Dave is looking for a Staff Site Reliability Engineer for a senior, deeply hands-on role on our small, high-leverage SRE team. You'll serve as a technical anchor across cloud infrastructure and networking, shaping how reliability, automation, and performance are embedded into every layer of our platform.
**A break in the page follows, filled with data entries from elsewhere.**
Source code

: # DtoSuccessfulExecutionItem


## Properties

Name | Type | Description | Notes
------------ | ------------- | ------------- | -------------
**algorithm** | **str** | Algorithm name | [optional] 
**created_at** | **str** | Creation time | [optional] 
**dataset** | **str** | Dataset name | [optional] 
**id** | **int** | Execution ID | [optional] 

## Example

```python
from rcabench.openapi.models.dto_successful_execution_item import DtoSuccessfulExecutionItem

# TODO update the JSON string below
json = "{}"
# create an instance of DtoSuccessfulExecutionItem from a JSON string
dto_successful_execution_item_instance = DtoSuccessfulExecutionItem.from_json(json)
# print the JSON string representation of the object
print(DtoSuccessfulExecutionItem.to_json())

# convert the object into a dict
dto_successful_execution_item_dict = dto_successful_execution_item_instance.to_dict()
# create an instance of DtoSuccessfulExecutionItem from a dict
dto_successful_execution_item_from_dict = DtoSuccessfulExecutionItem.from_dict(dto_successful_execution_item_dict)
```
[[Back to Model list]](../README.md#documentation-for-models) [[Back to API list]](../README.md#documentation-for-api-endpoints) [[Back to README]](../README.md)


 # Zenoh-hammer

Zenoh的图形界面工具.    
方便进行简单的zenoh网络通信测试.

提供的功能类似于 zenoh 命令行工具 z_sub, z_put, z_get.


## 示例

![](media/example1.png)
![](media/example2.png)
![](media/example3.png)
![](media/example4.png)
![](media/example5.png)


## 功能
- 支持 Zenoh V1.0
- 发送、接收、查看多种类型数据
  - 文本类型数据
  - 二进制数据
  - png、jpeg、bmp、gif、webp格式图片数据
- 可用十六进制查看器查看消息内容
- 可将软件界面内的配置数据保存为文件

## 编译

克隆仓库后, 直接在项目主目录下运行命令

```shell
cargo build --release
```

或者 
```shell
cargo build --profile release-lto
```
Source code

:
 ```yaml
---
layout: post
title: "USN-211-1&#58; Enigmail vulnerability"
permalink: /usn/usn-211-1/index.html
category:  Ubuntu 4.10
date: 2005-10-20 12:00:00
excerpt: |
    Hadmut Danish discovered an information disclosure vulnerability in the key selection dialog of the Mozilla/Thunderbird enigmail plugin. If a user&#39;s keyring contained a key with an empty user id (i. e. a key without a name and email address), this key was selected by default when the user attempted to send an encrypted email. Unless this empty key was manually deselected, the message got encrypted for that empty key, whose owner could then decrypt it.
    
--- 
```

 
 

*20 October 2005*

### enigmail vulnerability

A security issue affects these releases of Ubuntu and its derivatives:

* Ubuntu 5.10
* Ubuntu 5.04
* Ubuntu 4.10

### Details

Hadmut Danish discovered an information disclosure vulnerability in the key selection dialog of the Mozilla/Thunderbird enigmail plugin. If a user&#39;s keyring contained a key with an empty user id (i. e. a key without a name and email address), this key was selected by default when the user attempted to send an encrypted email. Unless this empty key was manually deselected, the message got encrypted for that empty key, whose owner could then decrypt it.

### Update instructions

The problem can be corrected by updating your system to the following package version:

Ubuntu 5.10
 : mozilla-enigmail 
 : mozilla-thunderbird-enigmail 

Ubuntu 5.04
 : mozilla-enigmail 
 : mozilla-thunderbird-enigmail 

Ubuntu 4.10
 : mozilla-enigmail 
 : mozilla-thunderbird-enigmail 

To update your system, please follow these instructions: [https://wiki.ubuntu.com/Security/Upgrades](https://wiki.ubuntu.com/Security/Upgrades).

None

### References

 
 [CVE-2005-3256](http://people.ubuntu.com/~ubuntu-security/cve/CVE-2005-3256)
You'll design systems to prevent incidents and evolve our GCP platform to support product velocity while protecting long-term durability.
What You'll Do
- Lead architecture and automation across our GCP environment, ensuring reliability, scalability, security, and thoughtful cost management.
- Define and improve SLIs, SLOs, and error budgets using Cloud Monitoring and Datadog — connecting reliability goals to real business outcomes.
- Shape our multi-region, disaster recovery, and capacity planning strategies so the platform holds up as we grow.
- Design and optimize cloud networking, including VPC architecture, ingress/egress, Cloud Armor, VPN, and DNS to support internal systems, partner integrations, and member-facing services.
- Drive infrastructure-as-code and GitOps practices using Terraform, Kubernetes, Helm, and ArgoCD to make deployments predictable and repeatable.
- Mentor SREs and infrastructure engineers through design reviews, incident retros, and hands-on collaboration — strengthening technical depth across the team.
- Explore practical LLM-driven automation where it meaningfully reduces operational toil and shortens incident resolution time.
What We're Looking For
- 8+ years in software, infrastructure, or site reliability engineering.
- 5+ years of hands-on experience operating production systems in GCP (compute, networking, storage, IAM, observability).
- Deep experience with Kubernetes (GKE), Helm, containerization, Terraform (IaC), and ArgoCD.
- Strong programming skills in Python, Go, or TypeScript/JavaScript for automation and internal tooling.
- Experience defining and operating against SLIs, SLOs, and error budgets.
- Strong knowledge of relational and distributed databases (e.g., MySQL, Cloud SQL, Cloud Spanner, Redis), including performance tuning and HA strategies.
- Experience leading incident response, root cause analysis, and systemic remediation.
Nice to Have
- Experience in fintech or regulated environments.
- Familiarity with CI tooling (GHA, Jenkins, Tekton, CircleCI).
- Experience in high-growth startups.
Technical Stack
- Cloud: GCP
- Orchestration & IaC: Kubernetes (GKE), Helm, Terraform, ArgoCD
- Observability: Cloud Monitoring, Datadog
- Languages: Python, Go, TypeScript/JavaScript
- Databases: MySQL, Cloud SQL, Cloud Spanner, Redis
Team & Environment
You'll join a small, high-leverage SRE team of 3–4 engineers and report to the Director of DevX & Infrastructure Engineering.
Benefits & Compensation
- Flexible hours and virtual first work culture with a home office stipend.
- Premium Medical, Dental, and Vision Insurance plans.
- Generous paid parental and caregiver leave.
- 401(k) savings plan with matching contributions.
- Financial advisor and financial wellness support.
- Flexible PTO and generous company holidays, including Juneteenth and Winter Break.
- All-company in-person events once or twice a year and virtual events throughout.
Work Mode
This is a remote position open to candidates located anywhere in the United States, except Hawaii.
Dave Operating LLC is proud to be an Equal Employment Opportunity employer and is dedicated to cultivating a diverse and inclusive workplace. We will consider for employment all qualified applicants and do not discriminate on any basis protected by federal, state, or local law, including the City of Los Angeles’ Fair Chance Initiative for Hiring Ordinance relating to an applicant's criminal history.